The earnings for the three months ended Sept. 30 compared to an $889,000 loss a year ago, when Southcoast Financial Corp. took hefty write-downs on its investments in government-seized mortgage financiers Fannie Mae and Freddie Mac.
The Mount-Pleasant-based company also reported a sharp rise in so-called non-performing assets, which it defines as foreclosed real estate, bad loans and loans 90 days or more late but still accruing payments.
Those more than doubled since last fall to about $32 million, or 6.24 percent of total assets.
The jump reflected "the continuing decline of conditions in the Charleston market" since the third quarter of 2008, Southcoast said in a statement.
"What we're seeing right now is some stability," said L. Wayne Pearson, chairman and chief executive officer.
Pearson said Tuesday that the 10-branch community bank is working to reduce problem assets, stressing that its capital levels far exceed regulatory requirements.
"The strength of the company is that it's well-capitalized," he said.
Through the first nine months of the year, Southcoast's profit is up 64 percent to $1.03 million.

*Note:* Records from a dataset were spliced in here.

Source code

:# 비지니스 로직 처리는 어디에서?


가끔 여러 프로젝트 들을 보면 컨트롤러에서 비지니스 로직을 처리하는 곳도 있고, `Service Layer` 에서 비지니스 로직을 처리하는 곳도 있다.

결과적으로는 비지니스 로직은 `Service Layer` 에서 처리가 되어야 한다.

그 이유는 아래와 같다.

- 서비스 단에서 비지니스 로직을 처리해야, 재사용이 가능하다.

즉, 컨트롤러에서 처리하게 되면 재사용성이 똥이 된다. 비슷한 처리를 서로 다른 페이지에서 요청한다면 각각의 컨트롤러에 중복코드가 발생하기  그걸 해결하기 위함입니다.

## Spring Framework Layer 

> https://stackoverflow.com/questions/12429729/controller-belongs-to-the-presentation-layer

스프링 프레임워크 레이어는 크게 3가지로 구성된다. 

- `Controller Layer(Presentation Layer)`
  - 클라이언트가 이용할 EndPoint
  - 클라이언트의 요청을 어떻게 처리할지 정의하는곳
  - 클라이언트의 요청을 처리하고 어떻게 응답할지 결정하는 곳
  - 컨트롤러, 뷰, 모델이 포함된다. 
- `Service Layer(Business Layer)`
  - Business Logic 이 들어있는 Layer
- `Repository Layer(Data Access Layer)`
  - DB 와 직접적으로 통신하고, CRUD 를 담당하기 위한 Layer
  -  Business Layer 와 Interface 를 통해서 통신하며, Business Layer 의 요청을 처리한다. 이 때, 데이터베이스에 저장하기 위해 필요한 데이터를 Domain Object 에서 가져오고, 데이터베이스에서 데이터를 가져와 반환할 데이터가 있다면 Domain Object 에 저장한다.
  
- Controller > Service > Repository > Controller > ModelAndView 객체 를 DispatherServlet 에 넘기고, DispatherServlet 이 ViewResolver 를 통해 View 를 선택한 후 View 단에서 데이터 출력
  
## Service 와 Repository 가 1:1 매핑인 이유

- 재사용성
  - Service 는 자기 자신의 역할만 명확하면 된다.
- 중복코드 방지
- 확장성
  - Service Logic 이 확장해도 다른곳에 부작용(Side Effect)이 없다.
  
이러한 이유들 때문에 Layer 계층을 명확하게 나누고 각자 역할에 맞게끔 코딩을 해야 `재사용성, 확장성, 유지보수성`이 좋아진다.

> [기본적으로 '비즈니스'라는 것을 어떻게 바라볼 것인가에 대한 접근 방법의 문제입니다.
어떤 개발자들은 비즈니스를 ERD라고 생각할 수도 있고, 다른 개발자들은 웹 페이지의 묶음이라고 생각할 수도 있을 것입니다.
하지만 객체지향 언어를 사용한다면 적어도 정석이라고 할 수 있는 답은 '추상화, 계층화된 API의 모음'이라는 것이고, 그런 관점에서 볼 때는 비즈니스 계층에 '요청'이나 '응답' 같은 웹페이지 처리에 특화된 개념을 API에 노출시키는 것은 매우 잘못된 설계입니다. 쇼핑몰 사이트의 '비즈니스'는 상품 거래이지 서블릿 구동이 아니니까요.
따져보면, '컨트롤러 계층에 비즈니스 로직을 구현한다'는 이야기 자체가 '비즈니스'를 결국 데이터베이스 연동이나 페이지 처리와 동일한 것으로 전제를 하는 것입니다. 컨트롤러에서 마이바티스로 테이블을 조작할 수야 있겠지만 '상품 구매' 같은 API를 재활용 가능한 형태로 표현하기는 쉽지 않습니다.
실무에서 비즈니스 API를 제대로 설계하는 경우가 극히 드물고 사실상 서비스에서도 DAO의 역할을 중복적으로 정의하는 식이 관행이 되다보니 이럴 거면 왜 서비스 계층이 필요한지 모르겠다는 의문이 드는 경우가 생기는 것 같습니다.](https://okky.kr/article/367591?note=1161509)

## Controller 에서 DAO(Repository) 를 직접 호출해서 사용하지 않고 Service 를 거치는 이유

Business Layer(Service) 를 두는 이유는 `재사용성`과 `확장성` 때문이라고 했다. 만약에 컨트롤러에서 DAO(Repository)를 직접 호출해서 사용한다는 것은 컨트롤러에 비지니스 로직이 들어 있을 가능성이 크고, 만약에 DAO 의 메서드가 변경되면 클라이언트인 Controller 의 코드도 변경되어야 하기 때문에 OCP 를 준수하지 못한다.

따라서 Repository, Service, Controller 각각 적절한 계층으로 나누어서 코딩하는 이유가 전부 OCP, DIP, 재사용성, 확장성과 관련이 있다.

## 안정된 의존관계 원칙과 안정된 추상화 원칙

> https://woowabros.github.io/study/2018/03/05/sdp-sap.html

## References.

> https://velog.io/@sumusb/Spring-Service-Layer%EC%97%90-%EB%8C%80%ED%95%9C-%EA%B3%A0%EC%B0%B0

The bank said it added $1 million to its loan-loss reserves in the latest quarter, bringing the total to $6.7 million.
In response to the financial and credit crisis, Southcoast has been shrinking its balance sheet. For instance, it has decided not to renew some high-yielding deposit accounts as they matured, helping to cut interest payments by about a third to $2.6 million in the most recent quarter.
At the same time, the bank's loan portfolio is smaller, reducing interest revenue by 21 percent to $6 million.
Also, overhead expenses fell 17 percent to $3.2 million.
Southcoast's total assets at Sept. 30 were about $510 million, down about 6 percent from a year ago.